"Nice bit of porn!" Richard D. James says as he hoists a duffel bag off the floor, extracts a boxy black machine, and lays it on the table next to his empty juice glass. “That is a good piece of fucking equipment." I wish I could tell you more about the gear in question, but honestly, his mini-tutorial flies by in a blur, because, well: Aphex Twin is sitting in front of me, showing off his fucking drum machine.
James has never been known as a terribly forthcoming talker. For years, what few interviews he gave, he conducted only by email—and those could be almost painfully curt. In one from 2011, for example, a reporter from Spain’s biggest newspaper asked him about his relationship with his public. "I hate them." What does he look for when he composes? "Nothing." How does he know when a song is finished? "When I'm sick of making it."

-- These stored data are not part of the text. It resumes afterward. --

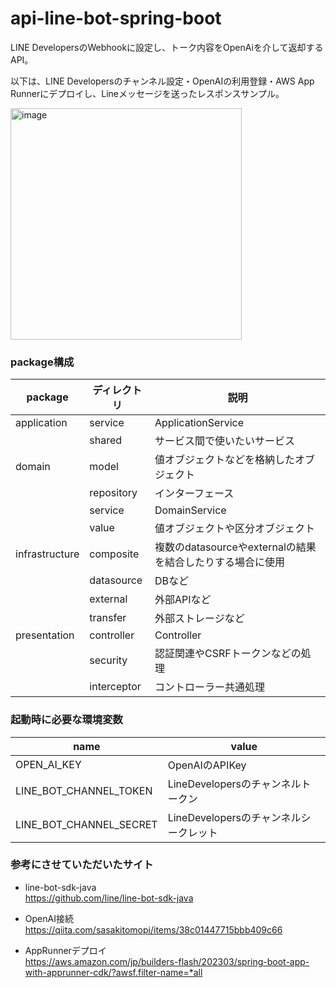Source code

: # api-line-bot-spring-boot
LINE DevelopersのWebhookに設定し、トーク内容をOpenAiを介して返却するAPI。

以下は、LINE Developersのチャンネル設定・OpenAIの利用登録・AWS App Runnerにデプロイし、Lineメッセージを送ったレスポンスサンプル。

<img width="370" alt="image" src="https://github.com/ryo-tsurusaki/api-line-bot-spring-boot/assets/136481507/48880f02-9dde-4c8f-be44-4b00978ab1e3">


### package構成

| package        | ディレクトリ      | 説明                                     |
|----------------|-------------|----------------------------------------|
| application    | service     | ApplicationService                     |
|                | shared      | サービス間で使いたいサービス                         |
| domain         | model       | 値オブジェクトなどを格納したオブジェクト                   |
|                | repository  | インターフェース                               |
|                | service     | DomainService                          |
|                | value       | 値オブジェクトや区分オブジェクト                       |
| infrastructure | composite   | 複数のdatasourceやexternalの結果を結合したりする場合に使用 |
|                | datasource  | DBなど                                   |
|                | external    | 外部APIなど                                |
|                | transfer    | 外部ストレージなど                              |
| presentation   | controller  | Controller                             |
|                | security    | 認証関連やCSRFトークンなどの処理                     |
|                | interceptor | コントローラー共通処理                            |

### 起動時に必要な環境変数
| name                    | value                      |
|-------------------------|----------------------------|
| OPEN_AI_KEY             | OpenAIのAPIKey              |
| LINE_BOT_CHANNEL_TOKEN  | LineDevelopersのチャンネルトークン   |
| LINE_BOT_CHANNEL_SECRET | LineDevelopersのチャンネルシークレット |

### 参考にさせていただいたサイト

- line-bot-sdk-java<br>
  https://github.com/line/line-bot-sdk-java

- OpenAI接続<br>
  https://qiita.com/sasakitomopi/items/38c01447715bbb409c66

- AppRunnerデプロイ<br>
  https://aws.amazon.com/jp/builders-flash/202303/spring-boot-app-with-apprunner-cdk/?awsf.filter-name=*all
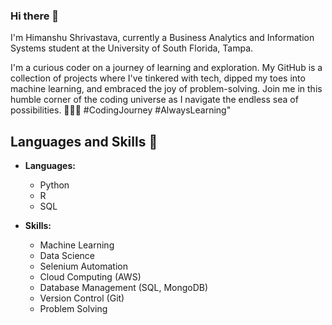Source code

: ### Hi there 👋

I'm Himanshu Shrivastava, currently a Business Analytics and Information Systems student at the University of South Florida, Tampa.

I'm a curious coder on a journey of learning and exploration. 
My GitHub is a  collection of projects where I've tinkered with tech, dipped my toes into machine learning, and embraced the joy of problem-solving. 
Join me in this humble corner of the coding universe as I navigate the endless sea of possibilities. 🚶‍♂️✨ #CodingJourney #AlwaysLearning"

## Languages and Skills 🚀

- **Languages:**
  - Python
  - R
  - SQL

- **Skills:**
  - Machine Learning
  - Data Science
  - Selenium Automation
  - Cloud Computing (AWS)
  - Database Management (SQL, MongoDB)
  - Version Control (Git)
  - Problem Solving
<!--
**himanshu1698/himanshu1698** is a ✨ _special_ ✨ repository because its `README.md` (this file) appears on your GitHub profile.

Here are some ideas to get you started:

- 🔭 I’m currently working on ...
- 🌱 I’m currently learning ...
- 👯 I’m looking to collaborate on ...
- 🤔 I’m looking for help with ...
- 💬 Ask me about ...
- 📫 How to reach me: ...
- 😄 Pronouns: ...
- ⚡ Fun fact: ...
-->
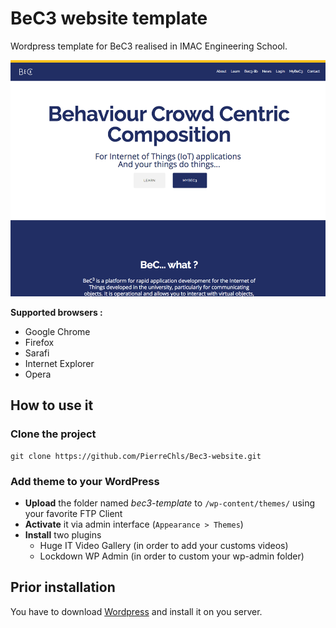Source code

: # BeC3 website template

Wordpress template for BeC3 realised in IMAC Engineering School.

![alt tag](https://raw.githubusercontent.com/PierreChls/Bec3-website/master/bec3-template/screenshot.png)

**Supported browsers :**

- Google Chrome
- Firefox
- Sarafi
- Internet Explorer
- Opera

## How to use it

### Clone the project

    git clone https://github.com/PierreChls/Bec3-website.git
    
### Add theme to your WordPress

- **Upload** the folder named *bec3-template* to `/wp-content/themes/` using your favorite FTP Client
- **Activate** it via admin interface (`Appearance > Themes`)
- **Install** two plugins
    - Huge IT Video Gallery (in order to add your customs videos)
    - Lockdown WP Admin (in order to custom your wp-admin folder)
    
## Prior installation

You have to download [Wordpress](https://wordpress.org/download/) and install it on you server.


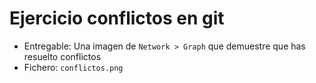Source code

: 
# Ejercicio conflictos en git

- Entregable: Una imagen de `Network > Graph` que demuestre que has resuelto conflictos
- Fichero: `conflictos.png`
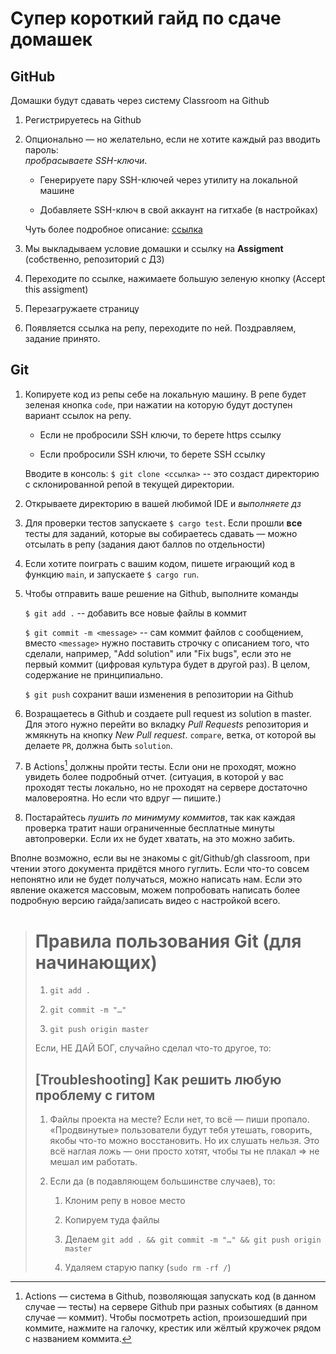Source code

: # Супер короткий гайд по сдаче домашек

## GitHub

Домашки будут сдавать через систему Classroom на Github

1.  Регистрируетесь на Github

2.  Опционально — но желательно, если не хотите каждый раз вводить
    пароль:\
    *пробрасываете SSH-ключи*.

    -   Генерируете пару SSH-ключей через утилиту на локальной машине

    -   Добавляете SSH-ключ в свой аккаунт на гитхабе (в настройках)

    Чуть более подробное описание:
    [ссылка](https://docs.github.com/en/authentication/connecting-to-github-with-ssh/adding-a-new-ssh-key-to-your-github-account)

3.  Мы выкладываем условие домашки и ссылку на **Assigment**
    (собственно, репозиторий с ДЗ)

4.  Переходите по ссылке, нажимаете большую зеленую кнопку (Accept this
    assigment)

5.  Перезагружаете страницу

6.  Появляется ссылка на репу, переходите по ней. Поздравляем, задание
    принято.

## Git

1.  Копируете код из репы себе на локальную машину. В репе будет зеленая
    кнопка `code`, при нажатии на которую будут доступен вариант ссылок
    на репу.

    -   Если не пробросили SSH ключи, то берете https ссылку

    -   Если пробросили SSH ключи, то берете SSH ссылку

    Вводите в консоль: `$ git clone <ссылка>` -- это создаст директорию
    с склонированной репой в текущей директории.

2.  Открываете директорию в вашей любимой IDE и *выполняете дз*

3.  Для проверки тестов запускаете `$ cargo test`. Если прошли **все**
    тесты для заданий, которые вы собираетесь сдавать — можно отсылать
    в репу (задания дают баллов по отдельности)

4.  Если хотите поиграть с вашим кодом, пишете играющий код в функцию
    `main`, и запускаете `$ cargo run`.

5.  Чтобы отправить ваше решение на Github, выполните команды

    `$ git add .` -- добавить все новые файлы в коммит

    `$ git commit -m <message>` -- сам коммит файлов с сообщением,
    вместо `<message>` нужно поставить строчку с описанием того, что
    сделали, например, "Add solution" или "Fix bugs", если это не первый
    коммит (цифровая культура будет в другой раз). В целом, содержание
    не принципиально.

    `$ git push` сохранит ваши изменения в репозитории на Github

6.  Возращаетесь в Github и создаете pull request из solution в master.
    Для этого нужно перейти во вкладку *Pull Requests* репозитория и
    жмякнуть на кнопку *New Pull request*. `compare`, ветка, от которой
    вы делаете `PR`, должна быть `solution`.

7.  В Actions[^1] должны пройти тесты. Если они не проходят, можно
    увидеть более подробный отчет. (ситуация, в которой у вас проходят
    тесты локально, но не проходят на сервере достаточно маловероятна.
    Но если что вдруг — пишите.)

8.  Постарайтесь *пушить по минимуму коммитов*, так как каждая проверка
    тратит наши ограниченные бесплатные минуты автопроверки. Если их не
    будет хватать, на это можно забить.

Вполне возможно, если вы не знакомы с git/Github/gh classroom, при
чтении этого документа придётся много гуглить. Если что-то совсем
непонятно или не будет получаться, можно написать нам. Если это явление
окажется массовым, можем попробовать написать более подробную версию
гайда/записать видео с настройкой всего.


> # Правила пользования Git (для начинающих)
> 
> 1.  `git add .`
> 
> 2.  `git commit -m "…"`
> 
> 3.  `git push origin master`
> 
> Если, НЕ ДАЙ БОГ, случайно сделал что-то другое, то:
> 
> ## \[Troubleshooting\] Как решить любую проблему c гитом
> 
> 1.  Файлы проекта на месте? Если нет, то всё — пиши пропало.
>     «Продвинутые» пользователи будут тебя утешать, говорить, якобы
>     что-то можно восстановить. Но их слушать нельзя. Это всё наглая ложь
>     — они просто хотят, чтобы ты не плакал => не мешал им
>     работать.
> 
> 2.  Если да (в подавляющем большинстве случаев), то:
> 
>     1.  Клоним репу в новое место
> 
>     2.  Копируем туда файлы
> 
>     3.  Делаем
>         `git add . && git commit -m "…" && git push origin master`
> 
>     4.  Удаляем старую папку (`sudo rm -rf /`)


[^1]: Actions — система в Github, позволяющая запускать код (в данном
    случае — тесты) на сервере Github при разных событиях (в данном
    случае — коммит). Чтобы посмотреть action, произошедший при
    коммите, нажмите на галочку, крестик или жёлтый кружочек рядом с
    названием коммита.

Even when he was in the habit of giving face-to-face interviews, back in the 1990s, he could often barely contain his apparent disdain for those asking the questions, or the very concept of journalism itself. Hence the extensive Aphex Twin mythos that developed out of his wild and essentially unverifiable claims: that he lived in a bank vault, drove a tank, shared the name of his dead brother, was sitting on a trove of a thousand unreleased songs. Over time, he grew into electronic music's very own misanthropic version of Paul Bunyan.